La condition substantielle de l’ouverture de la procédure
Le juge vérifie d’abord l’existence d’un état de cessation des paiements. Il fonde son constat sur les informations recueillies en chambre du conseil et les pièces produites. Le tribunal retient que la société « se trouve dans l’impossibilité de faire face à son passif exigible avec son actif disponible ». Cette impossibilité caractérise l’état de cessation des paiements au sens de la loi. La décision rappelle ainsi le critère juridique fondamental pour toute ouverture. « Il se déduit de l’article L631-1 du code de commerce que l’ouverture d’une procédure de redressement judiciaire n’est possible que si le débiteur se trouve en état de cessation des paiements. » (Cour d’appel, le 23 janvier 2025, n°24/09379) La portée de ce contrôle est essentielle pour la protection des intérêts des créanciers.
La date de cessation des paiements est ensuite fixée de manière provisoire. Le tribunal la retient au 19 novembre 2025 sur la base des éléments d’instruction. Cette fixation est cruciale pour déterminer la période suspecte. Elle influence directement la validité des actes passés par le débiteur avant le jugement. La valeur de cette détermination réside dans sa dimension provisoire. Elle pourra être ultérieurement contestée et modifiée par le juge-commissaire. Cette souplesse permet d’adapter la procédure à la réalité économique constatée.
L’organisation procédurale du redressement judiciaire
Le tribunal adapte la procédure aux caractéristiques de l’entreprise débitrice. Il décide d’appliquer le régime de la procédure sans administrateur judiciaire. Ce choix est justifié par le montant du chiffre d’affaires et le nombre de salariés. « Il convient d’appliquer la procédure sans administrateur judiciaire prévue par les articles L.621-4 et R.621-11 du code de commerce. » Le sens de cette disposition est de simplifier et d’alléger la procédure. Elle confie la gestion de l’entreprise durant l’observation au débiteur lui-même. Cette solution favorise la préservation de l’activité et des emplois dans l’entreprise.

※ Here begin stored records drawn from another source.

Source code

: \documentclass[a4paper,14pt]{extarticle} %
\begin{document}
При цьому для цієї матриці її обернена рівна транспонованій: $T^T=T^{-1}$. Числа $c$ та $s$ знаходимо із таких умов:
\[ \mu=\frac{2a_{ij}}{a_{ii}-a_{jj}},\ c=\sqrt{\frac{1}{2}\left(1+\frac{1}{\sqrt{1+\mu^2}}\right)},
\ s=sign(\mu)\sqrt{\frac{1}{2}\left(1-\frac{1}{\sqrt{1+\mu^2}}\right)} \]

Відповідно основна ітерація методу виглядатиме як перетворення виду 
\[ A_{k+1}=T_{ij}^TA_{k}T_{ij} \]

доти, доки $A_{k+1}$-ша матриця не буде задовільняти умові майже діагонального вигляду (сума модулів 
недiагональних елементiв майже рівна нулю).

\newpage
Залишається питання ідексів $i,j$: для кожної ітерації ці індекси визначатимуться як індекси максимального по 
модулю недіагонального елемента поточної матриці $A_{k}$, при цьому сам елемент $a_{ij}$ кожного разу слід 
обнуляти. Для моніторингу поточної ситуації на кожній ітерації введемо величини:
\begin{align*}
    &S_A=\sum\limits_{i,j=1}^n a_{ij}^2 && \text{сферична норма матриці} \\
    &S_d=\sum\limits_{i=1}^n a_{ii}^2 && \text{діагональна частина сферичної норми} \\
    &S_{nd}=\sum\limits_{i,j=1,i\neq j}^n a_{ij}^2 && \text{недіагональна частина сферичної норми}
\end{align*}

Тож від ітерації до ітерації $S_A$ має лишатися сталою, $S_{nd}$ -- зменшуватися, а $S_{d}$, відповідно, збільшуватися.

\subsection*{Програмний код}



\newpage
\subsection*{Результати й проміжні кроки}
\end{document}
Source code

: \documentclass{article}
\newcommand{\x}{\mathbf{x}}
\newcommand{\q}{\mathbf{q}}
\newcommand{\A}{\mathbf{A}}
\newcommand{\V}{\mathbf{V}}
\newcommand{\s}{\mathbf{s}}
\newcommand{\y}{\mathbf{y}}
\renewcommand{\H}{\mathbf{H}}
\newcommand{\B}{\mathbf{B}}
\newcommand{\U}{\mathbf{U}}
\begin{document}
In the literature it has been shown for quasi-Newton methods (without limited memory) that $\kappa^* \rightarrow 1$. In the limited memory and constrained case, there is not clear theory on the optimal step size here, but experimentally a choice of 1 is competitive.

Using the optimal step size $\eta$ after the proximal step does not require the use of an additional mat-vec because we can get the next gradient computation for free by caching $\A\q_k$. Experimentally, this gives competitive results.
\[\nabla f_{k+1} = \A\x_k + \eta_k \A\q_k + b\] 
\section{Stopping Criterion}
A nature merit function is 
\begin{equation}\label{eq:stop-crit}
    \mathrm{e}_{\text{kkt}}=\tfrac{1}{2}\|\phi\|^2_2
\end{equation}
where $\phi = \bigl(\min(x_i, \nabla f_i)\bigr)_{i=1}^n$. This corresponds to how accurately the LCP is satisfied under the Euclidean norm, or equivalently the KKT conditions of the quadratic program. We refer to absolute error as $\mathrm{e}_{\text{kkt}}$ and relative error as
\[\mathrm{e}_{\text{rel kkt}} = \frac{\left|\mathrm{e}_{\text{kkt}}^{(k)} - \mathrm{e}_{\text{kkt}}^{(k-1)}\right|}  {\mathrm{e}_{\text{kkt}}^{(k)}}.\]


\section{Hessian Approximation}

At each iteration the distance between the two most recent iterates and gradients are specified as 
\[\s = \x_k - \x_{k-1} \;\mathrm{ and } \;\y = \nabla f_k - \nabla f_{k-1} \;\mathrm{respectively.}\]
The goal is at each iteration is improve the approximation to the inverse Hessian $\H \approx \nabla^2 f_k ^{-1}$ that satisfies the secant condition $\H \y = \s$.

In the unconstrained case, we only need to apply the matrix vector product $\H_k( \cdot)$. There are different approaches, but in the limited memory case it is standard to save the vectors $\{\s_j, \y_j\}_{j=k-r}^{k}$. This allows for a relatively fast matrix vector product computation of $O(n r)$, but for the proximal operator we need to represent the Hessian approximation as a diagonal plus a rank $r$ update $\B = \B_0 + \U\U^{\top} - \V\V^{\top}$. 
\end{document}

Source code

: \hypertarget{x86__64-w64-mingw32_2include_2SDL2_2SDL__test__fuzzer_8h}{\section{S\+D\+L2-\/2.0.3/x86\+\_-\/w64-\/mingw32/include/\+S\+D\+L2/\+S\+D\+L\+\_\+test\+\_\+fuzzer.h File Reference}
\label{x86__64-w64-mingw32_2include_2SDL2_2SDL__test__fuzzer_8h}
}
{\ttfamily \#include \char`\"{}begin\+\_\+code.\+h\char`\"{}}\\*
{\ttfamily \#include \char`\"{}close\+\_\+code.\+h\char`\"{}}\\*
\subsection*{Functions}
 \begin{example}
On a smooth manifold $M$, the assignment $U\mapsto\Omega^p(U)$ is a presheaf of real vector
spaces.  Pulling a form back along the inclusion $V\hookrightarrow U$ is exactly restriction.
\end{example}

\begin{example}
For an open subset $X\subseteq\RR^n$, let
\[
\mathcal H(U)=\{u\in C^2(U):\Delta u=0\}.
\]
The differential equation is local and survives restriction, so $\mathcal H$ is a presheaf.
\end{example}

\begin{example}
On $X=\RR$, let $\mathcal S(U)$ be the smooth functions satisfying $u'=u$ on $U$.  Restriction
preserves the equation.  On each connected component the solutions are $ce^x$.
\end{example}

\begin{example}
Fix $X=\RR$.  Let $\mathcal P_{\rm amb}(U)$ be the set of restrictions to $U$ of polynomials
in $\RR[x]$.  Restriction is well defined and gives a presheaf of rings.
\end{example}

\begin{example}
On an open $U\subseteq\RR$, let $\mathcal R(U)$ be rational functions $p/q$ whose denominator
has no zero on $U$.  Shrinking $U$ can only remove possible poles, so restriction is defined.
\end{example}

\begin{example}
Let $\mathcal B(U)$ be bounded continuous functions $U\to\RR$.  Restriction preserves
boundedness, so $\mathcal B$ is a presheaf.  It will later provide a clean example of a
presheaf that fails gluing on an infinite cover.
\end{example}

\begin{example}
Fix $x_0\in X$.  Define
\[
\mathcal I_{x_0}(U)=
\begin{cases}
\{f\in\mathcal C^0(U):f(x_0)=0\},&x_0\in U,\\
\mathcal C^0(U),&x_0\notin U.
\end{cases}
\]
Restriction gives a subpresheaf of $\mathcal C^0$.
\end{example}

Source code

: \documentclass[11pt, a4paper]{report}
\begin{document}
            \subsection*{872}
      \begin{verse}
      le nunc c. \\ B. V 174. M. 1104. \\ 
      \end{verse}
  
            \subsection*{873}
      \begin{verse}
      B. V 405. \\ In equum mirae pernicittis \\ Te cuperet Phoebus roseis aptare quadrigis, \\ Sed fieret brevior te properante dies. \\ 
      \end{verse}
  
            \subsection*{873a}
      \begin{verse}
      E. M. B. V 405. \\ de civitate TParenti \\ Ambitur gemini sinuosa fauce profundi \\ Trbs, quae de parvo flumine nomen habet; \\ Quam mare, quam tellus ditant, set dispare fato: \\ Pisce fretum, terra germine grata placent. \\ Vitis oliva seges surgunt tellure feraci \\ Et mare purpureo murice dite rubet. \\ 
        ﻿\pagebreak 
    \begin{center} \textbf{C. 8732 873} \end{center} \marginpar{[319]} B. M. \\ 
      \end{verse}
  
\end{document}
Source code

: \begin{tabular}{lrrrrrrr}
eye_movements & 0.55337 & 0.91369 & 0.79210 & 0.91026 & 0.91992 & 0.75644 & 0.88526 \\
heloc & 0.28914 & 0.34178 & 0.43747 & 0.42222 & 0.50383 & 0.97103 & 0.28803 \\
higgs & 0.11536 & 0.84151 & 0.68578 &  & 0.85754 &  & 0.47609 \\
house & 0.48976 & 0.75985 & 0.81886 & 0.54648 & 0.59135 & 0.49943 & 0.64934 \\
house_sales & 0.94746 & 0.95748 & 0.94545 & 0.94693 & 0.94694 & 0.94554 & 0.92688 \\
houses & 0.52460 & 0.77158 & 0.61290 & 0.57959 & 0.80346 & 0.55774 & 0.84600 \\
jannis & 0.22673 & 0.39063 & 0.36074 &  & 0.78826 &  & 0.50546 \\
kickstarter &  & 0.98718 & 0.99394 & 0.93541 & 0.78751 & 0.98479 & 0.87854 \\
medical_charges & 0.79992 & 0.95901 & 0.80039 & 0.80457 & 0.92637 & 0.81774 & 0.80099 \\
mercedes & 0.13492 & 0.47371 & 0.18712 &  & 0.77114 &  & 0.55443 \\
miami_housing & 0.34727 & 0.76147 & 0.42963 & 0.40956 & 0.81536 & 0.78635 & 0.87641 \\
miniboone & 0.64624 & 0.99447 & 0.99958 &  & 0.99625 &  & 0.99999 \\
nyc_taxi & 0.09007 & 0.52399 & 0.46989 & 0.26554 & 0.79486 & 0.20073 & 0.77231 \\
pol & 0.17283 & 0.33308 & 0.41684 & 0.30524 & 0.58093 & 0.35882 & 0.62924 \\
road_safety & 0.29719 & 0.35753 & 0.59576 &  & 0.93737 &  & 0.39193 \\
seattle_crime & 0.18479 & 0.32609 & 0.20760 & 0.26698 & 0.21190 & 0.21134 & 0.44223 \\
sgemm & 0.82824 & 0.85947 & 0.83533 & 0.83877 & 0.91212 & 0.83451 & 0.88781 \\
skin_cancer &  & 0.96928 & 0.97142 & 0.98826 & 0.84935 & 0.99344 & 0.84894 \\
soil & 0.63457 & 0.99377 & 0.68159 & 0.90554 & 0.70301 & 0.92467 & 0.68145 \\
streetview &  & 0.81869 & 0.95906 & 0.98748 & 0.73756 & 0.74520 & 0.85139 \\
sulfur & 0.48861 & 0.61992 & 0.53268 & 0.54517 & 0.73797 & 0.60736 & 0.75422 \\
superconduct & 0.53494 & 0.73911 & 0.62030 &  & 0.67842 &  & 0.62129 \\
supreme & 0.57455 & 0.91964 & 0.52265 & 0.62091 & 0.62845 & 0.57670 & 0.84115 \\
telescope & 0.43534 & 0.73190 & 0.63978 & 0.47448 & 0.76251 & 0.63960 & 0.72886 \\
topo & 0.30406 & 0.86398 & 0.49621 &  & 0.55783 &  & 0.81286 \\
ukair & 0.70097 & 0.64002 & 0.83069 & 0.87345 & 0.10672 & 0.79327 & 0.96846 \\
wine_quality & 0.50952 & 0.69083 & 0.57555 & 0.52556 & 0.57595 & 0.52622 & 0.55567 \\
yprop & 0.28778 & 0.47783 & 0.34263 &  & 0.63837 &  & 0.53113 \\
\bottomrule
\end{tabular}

Le juge organise ensuite le déroulement concret de la période d’observation. Il désigne un mandataire judiciaire et un juge-commissaire pour contrôler la gestion. Une date d’audience de fin d’observation est fixée au 14 janvier 2026. Le débiteur doit y présenter un bilan économique et social ainsi qu’un plan. La portée de cette organisation est de préparer une solution de sortie de la crise. Elle impose au débiteur une obligation de coopération active avec le mandataire. L’ensemble des mesures vise à évaluer les possibilités de redressement de l’entreprise.